What you need to do: Lines holding the word "Quietly": how many does the material below have? Answer with nothing but the number.

Source data:

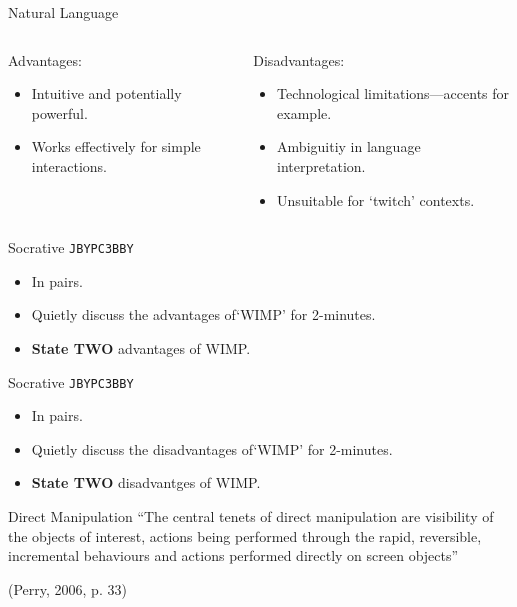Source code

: \begin{frame}{Natural Language}
	\begin{columns}[onlytextwidth]
		\begin{column}{0.45\textwidth}
			Advantages:
	
			\begin{itemize}
				\item Intuitive and potentially powerful.
				\item Works effectively for simple interactions.
			\end{itemize}
		\end{column}
		\begin{column}{0.45\textwidth}
			Disadvantages:
	
			\begin{itemize}
				\item Technological limitations---accents for example.
				\item Ambiguitiy in language interpretation.
				\item Unsuitable for `twitch' contexts.
			\end{itemize}
		\end{column}
	\end{columns}	
\end{frame}

\begin{frame}[fragile]{Socrative \texttt{JBYPC3BBY}}
	\begin{itemize}
		\item In pairs.
		\item Quietly discuss the advantages of`WIMP' for 2-minutes.
		\item \textbf{State TWO} advantages of WIMP.
	\end{itemize}
\end{frame}

\begin{frame}[fragile]{Socrative \texttt{JBYPC3BBY}}
	\begin{itemize}
		\item In pairs.
		\item Quietly discuss the disadvantages of`WIMP' for 2-minutes.
		\item \textbf{State TWO} disadvantges of WIMP.
	\end{itemize}
\end{frame}

\begin{frame}{Direct Manipulation}
	``The central tenets of direct manipulation are visibility of the objects of interest,
	actions being performed through the rapid, reversible, incremental behaviours and
	actions performed directly on screen objects'' 
	
	\vspace{2ex}
	
	(Perry, 2006, p. 33)
\end{frame}

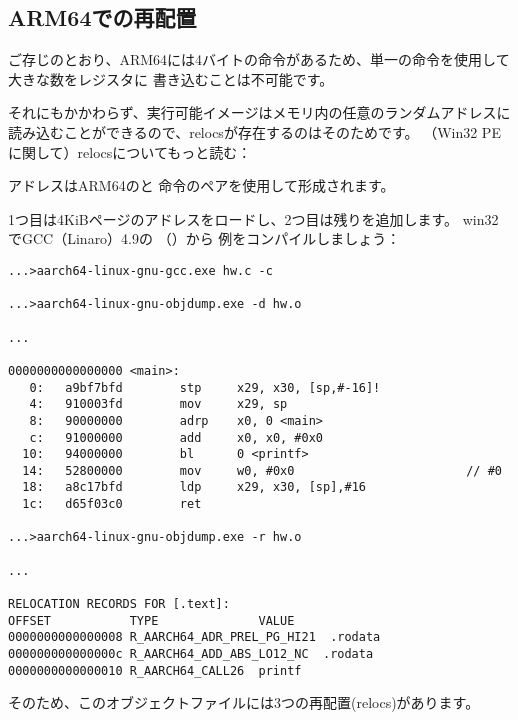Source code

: ﻿\newcommand{\ARMELF}{\InSqBrackets{\emph{ELF for the ARM 64-bit Architecture (AArch64)}, (2013)}\footnote{\AlsoAvailableAs \url{http://infocenter.arm.com/help/topic/com.arm.doc.ihi0056b/IHI0056B_aaelf64.pdf}}}

\subsection{ARM64での再配置}
\label{ARM64_relocs}

ご存じのとおり、ARM64には4バイトの命令があるため、単一の命令を使用して大きな数をレジスタに
書き込むことは不可能です。

それにもかかわらず、実行可能イメージはメモリ内の任意のランダムアドレスに読み込むことができるので、relocsが存在するのはそのためです。
（Win32 PEに関して）relocsについてもっと読む：


アドレスはARM64のと \ADD 命令のペアを使用して形成されます。

1つ目は4KiBページのアドレスをロードし、2つ目は残りを追加します。
win32でGCC（Linaro）4.9の \q{\HelloWorldSectionName}（）から
例をコンパイルしましょう：

\begin{lstlisting}[caption=GCC (Linaro) 4.9 and objdump of object file,style=customasmARM]
...>aarch64-linux-gnu-gcc.exe hw.c -c

...>aarch64-linux-gnu-objdump.exe -d hw.o

...

0000000000000000 <main>:
   0:   a9bf7bfd        stp     x29, x30, [sp,#-16]!
   4:   910003fd        mov     x29, sp
   8:   90000000        adrp    x0, 0 <main>
   c:   91000000        add     x0, x0, #0x0
  10:   94000000        bl      0 <printf>
  14:   52800000        mov     w0, #0x0                        // #0
  18:   a8c17bfd        ldp     x29, x30, [sp],#16
  1c:   d65f03c0        ret

...>aarch64-linux-gnu-objdump.exe -r hw.o

...

RELOCATION RECORDS FOR [.text]:
OFFSET           TYPE              VALUE
0000000000000008 R_AARCH64_ADR_PREL_PG_HI21  .rodata
000000000000000c R_AARCH64_ADD_ABS_LO12_NC  .rodata
0000000000000010 R_AARCH64_CALL26  printf
\end{lstlisting}

そのため、このオブジェクトファイルには3つの再配置(relocs)があります。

Answer to this problem: 2